What are some issues women have when it comes to sleep?
There's no way to answer this question without talking about the huge influence of hormones on women and how they affect our bodies. Women experience extreme fluctuations in their hormonal levels at four distinct points in their life—during puberty, pregnancy, menopause and even within their monthly cycle. These hormonal changes interact with neurotransmitters in the brain, which can cause women to wake up in the middle of the night, unable to go back to sleep. And, for those experiencing menopause, this can also mean waking up drenched in sweat caused by hot flashes.
When women enter into the phase of perimenopause, which is the time leading up to full menopause (a ceasing of the menstrual cycle), their estrogen and progesterone levels change and their release becomes erratic. This can make you feel like you are on an emotional rollercoaster. For example, because progesterone acts as an anti-anxiety hormone, calming you down and promoting sleep, its drastic drop can wreak havoc on women when it comes to sleep and stress management.

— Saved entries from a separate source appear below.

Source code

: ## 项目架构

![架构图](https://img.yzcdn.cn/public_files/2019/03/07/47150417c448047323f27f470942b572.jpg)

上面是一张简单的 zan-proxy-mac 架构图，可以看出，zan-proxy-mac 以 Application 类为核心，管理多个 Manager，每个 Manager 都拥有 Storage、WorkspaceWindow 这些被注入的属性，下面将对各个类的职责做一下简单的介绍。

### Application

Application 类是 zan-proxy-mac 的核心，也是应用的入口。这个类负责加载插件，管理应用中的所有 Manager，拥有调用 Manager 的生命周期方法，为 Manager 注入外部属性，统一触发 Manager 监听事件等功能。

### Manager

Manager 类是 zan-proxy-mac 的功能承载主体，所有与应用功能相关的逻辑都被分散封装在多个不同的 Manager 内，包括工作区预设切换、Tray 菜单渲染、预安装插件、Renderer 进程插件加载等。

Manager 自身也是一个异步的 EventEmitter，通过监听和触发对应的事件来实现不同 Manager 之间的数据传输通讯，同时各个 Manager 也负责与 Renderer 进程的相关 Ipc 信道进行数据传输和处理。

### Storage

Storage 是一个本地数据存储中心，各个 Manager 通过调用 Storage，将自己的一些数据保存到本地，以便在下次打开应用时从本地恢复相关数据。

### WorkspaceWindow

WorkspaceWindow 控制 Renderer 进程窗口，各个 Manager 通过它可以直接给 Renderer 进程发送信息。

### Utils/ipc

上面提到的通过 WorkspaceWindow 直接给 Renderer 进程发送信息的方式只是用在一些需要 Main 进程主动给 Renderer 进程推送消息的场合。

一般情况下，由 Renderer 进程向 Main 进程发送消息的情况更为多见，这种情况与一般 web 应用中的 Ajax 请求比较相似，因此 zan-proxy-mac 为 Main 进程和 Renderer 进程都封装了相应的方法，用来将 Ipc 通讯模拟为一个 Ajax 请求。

Not only do you have these hormonal influences on your ability to calm down and go to sleep, but they are also interfering with the process of sleep. You get the majority of your deep, or slow-wave, sleep in the beginning of the night, during the first three or four hours. This is a really important stage of restful sleeping when the brain is locked in and it is actually very hard to wake people up out of slow-wave sleep (this stage is thought to be crucial for memory consolidation—but more on this later). The second half of the night is when you get the majority of your rapid eye movement (REM) sleep—a stage when a person's brain activity, breathing, blood pressure and heart rate increase, and the eyes move rapidly while closed (this phase is typically when most dreams occur).
When you make that transition from the first part of the night to the second part, full awakening can occur if the brain alerts enough as it moves into the REM state where it is naturally more active. If you introduce stress or hormonal changes—or an attack of those night sweats—during this time when you're already riding the cusp of wakefulness, then it's more likely you'll wake all the way up and not be able to go back to sleep. It's really tough to get back into a state of uninterrupted sleep when you've introduced all of these other arousing variables—especially since key parts of your brain (including the emotional centers of the brain) are most active during the latter part of the night.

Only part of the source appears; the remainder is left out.